In today’s podcast, lasting around 15 minutes, we’re looking at "The Other "F" Word: How Smart Leaders, Teams, and Entrepreneurs Put Failure to Work," by John Danner and Mark Coopersmith.
In today’s competitive, globalized marketplace, companies must keep innovating to stay in the game. But not every big idea will make it off the drawing board, and some inventions will flop.
Entrepreneurship is also flourishing, with more and more people leaving big business to go it alone. But start-ups are just as likely to fail as succeed. In our personal lives too, we often fail, or we avoid doing things because we’re afraid of getting it wrong.
Failure is a fact of life and work, but too many organizations see it as a taboo topic – they avoid it, ignore it, or find someone to blame for it, spreading a culture of silence and fear that erodes trust and stifles creativity. In this climate, it’s likely the same mistakes will crop up again and again.
But what if we saw failure as a resource as valuable to our business as our employees, our assets or our brand? What if we knew how to use it to our advantage – how to prepare for it, respond to it, reflect on it, and build on it to achieve success?
"The Other "F" Word" helps readers do just that, offering practical tools to show leaders and team members how to embrace failure and use it as a catalyst for improved performance and growth.
In it, you’ll learn how to spot the signs of failure and prepare your organization to avoid repeated mistakes. You’ll hear how to communicate openly about failure and how to reduce the fear of failure that can block innovation and quash motivation. And you’ll read how some of the world’s biggest organizations and best-known leaders have produced products and services that flopped, but still they’ve gone on to triumph.
So who’s this book for? "The Other "F" Word" is best suited to leaders of organizations or teams and to entrepreneurs, particularly those in industries that require constant innovation. But given the pervasiveness of failure, this book appeals to a broad audience, from CEOs of multinationals, to those launching a start-up from their kitchen table, to anyone who lets the fear of failure stop them from pursuing their dreams.
Both authors have had their own failures, which they share at the start of this book, and they have decades of experience in the worlds of education and business.
John Danner is a management consultant, entrepreneur and professor. He advises global corporations and start-ups, and teaches innovation, entrepreneurship, strategy, and leadership at the University of California Berkeley and Princeton University.
Mark Coopersmith is a corporate executive, entrepreneur and strategic advisor. He’s also a professor, teaching innovation, entrepreneurship and leadership at UC Berkeley’s Haas School of Business. Coopersmith has built and run international businesses for Sony and Newell Rubbermaid, and has launched Silicon Valley start-ups.
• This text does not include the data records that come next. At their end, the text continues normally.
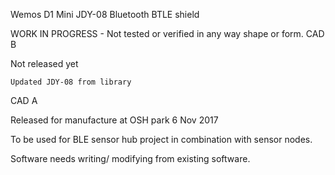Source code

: Wemos D1 Mini JDY-08 Bluetooth BTLE shield

WORK IN PROGRESS - Not tested or verified in any way shape or form.
CAD B

Not released yet

    Updated JDY-08 from library

CAD A

Released for manufacture at OSH park 6 Nov 2017

To be used for BLE sensor hub project in combination with sensor nodes.

Software needs writing/ modifying from existing software.
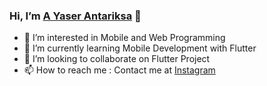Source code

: ### Hi, I’m [A Yaser Antariksa](https://yaserantariksa.github.io/) 👋 
- 👀 I’m interested in Mobile and Web Programming
- 🌱 I’m currently learning Mobile Development with Flutter
- 💞️ I’m looking to collaborate on Flutter Project
- 📫 How to reach me : Contact me at [Instagram](https://www.instagram.com/yaserantariksa/)

<!---
yaserantariksa/yaserantariksa is a ✨ special ✨ repository because its `README.md` (this file) appears on your GitHub profile.
You can click the Preview link to take a look at your changes.
--->
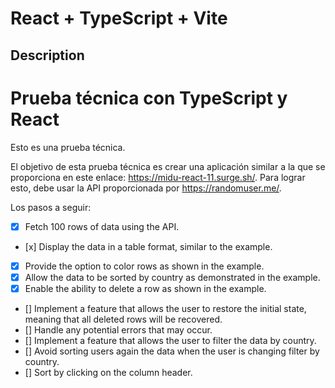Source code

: # React + TypeScript + Vite

## Description

# Prueba técnica con TypeScript y React

Esto es una prueba técnica.

El objetivo de esta prueba técnica es crear una aplicación similar a la que se proporciona en este enlace: https://midu-react-11.surge.sh/. Para lograr esto, debe usar la API proporcionada por https://randomuser.me/.

Los pasos a seguir:

- [x] Fetch 100 rows of data using the API.
- [x] Display the data in a table format, similar to the example.
- [x] Provide the option to color rows as shown in the example.
- [x] Allow the data to be sorted by country as demonstrated in the example.
- [x] Enable the ability to delete a row as shown in the example.
- [] Implement a feature that allows the user to restore the initial state, meaning that all deleted rows will be recovered.
- [] Handle any potential errors that may occur.
- [] Implement a feature that allows the user to filter the data by country.
- [] Avoid sorting users again the data when the user is changing filter by country.
- [] Sort by clicking on the column header.
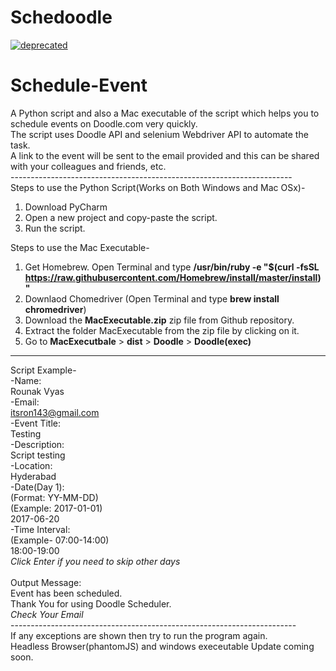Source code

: # Schedoodle

[![deprecated](http://badges.github.io/stability-badges/dist/deprecated.svg)](http://github.com/badges/stability-badges)

# Schedule-Event<br />
A Python script and also a Mac executable of the script which helps you to schedule events on Doodle.com very quickly.<br />
The script uses Doodle API and selenium Webdriver API to automate the task.<br />
A link to the event will be sent to the email provided and this can be shared with your colleagues and friends, etc.<br />
----------------------------------------------------------------------<br />
Steps to use the Python Script(Works on Both Windows and Mac OSx)-
1. Download PyCharm
2. Open a new project and copy-paste the script.
3. Run the script.

Steps to use the Mac Executable-
1. Get Homebrew. Open Terminal and type **/usr/bin/ruby -e "$(curl -fsSL https://raw.githubusercontent.com/Homebrew/install/master/install)"**
2. Downlaod Chomedriver (Open Terminal and type **brew install chromedriver**)
3. Download the **MacExecutable.zip** zip file from Github repository.
4. Extract the folder MacExecutable from the zip file by clicking on it.
5. Go to **MacExecutbale** > **dist** > **Doodle** > **Doodle(exec)**
----------------------------------------------------------------------
Script Example- <br />
-Name:<br />
Rounak Vyas<br />
-Email:<br />
itsron143@gmail.com<br />
-Event Title:<br />
Testing<br />
-Description:<br />
Script testing<br />
-Location:<br />
Hyderabad<br />
-Date(Day 1):<br />
(Format: YY-MM-DD)<br />
(Example: 2017-01-01)<br />
2017-06-20<br />
-Time Interval:<br />
(Example- 07:00-14:00)<br />
18:00-19:00<br />
*Click Enter if you need to skip other days*<br />
<br />
Output Message:<br />
Event has been scheduled.<br />
Thank You for using Doodle Scheduler.<br />
*Check Your Email*<br />
-----------------------------------------------------------------------<br />
If any exceptions are shown then try to run the program again.<br />
Headless Browser(phantomJS) and windows execeutable Update coming soon.
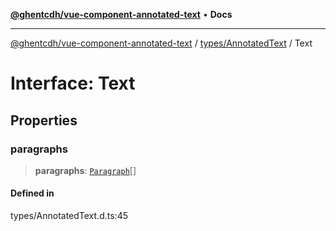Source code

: [**@ghentcdh/vue-component-annotated-text**](../../../README.md) • **Docs**

***

[@ghentcdh/vue-component-annotated-text](../../../modules.md) / [types/AnnotatedText](../README.md) / Text

# Interface: Text

## Properties

### paragraphs

> **paragraphs**: [`Paragraph`](Paragraph.md)[]

#### Defined in

types/AnnotatedText.d.ts:45
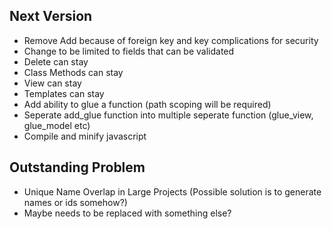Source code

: ## Next Version
- Remove Add because of foreign key and key complications for security
- Change to be limited to fields that can be validated
- Delete can stay
- Class Methods can stay
- View can stay
- Templates can stay
- Add ability to glue a function (path scoping will be required)
- Seperate add_glue function into multiple seperate function (glue_view, glue_model etc)
- Compile and minify javascript

## Outstanding Problem

- Unique Name Overlap in Large Projects (Possible solution is to generate names or ids somehow?)
- Maybe needs to be replaced with something else?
So keep listening to hear how to keep innovating even when you’ve scaled up, how to create a culture of respect for failure, and how to bounce back after a big mistake.
"The Other "F" Word" is split into four parts, starting with What: The Facts and Facets of Failure. Here, the authors give their definition of failure, which is: mistakes and unwelcome outcomes that matter. We may fail because of events outside our control – an economic crisis, for example – or we may invite failure upon ourselves.
The authors also offer some statistics on failure that are both sobering and heartening. Did you know that between 50 and 70 percent of all new businesses in the United States fail within 18 months and 95 percent of new products introduced each year are a flop? Failure is a universal force, like gravity, so we might as well get used to it and learn to profit from it.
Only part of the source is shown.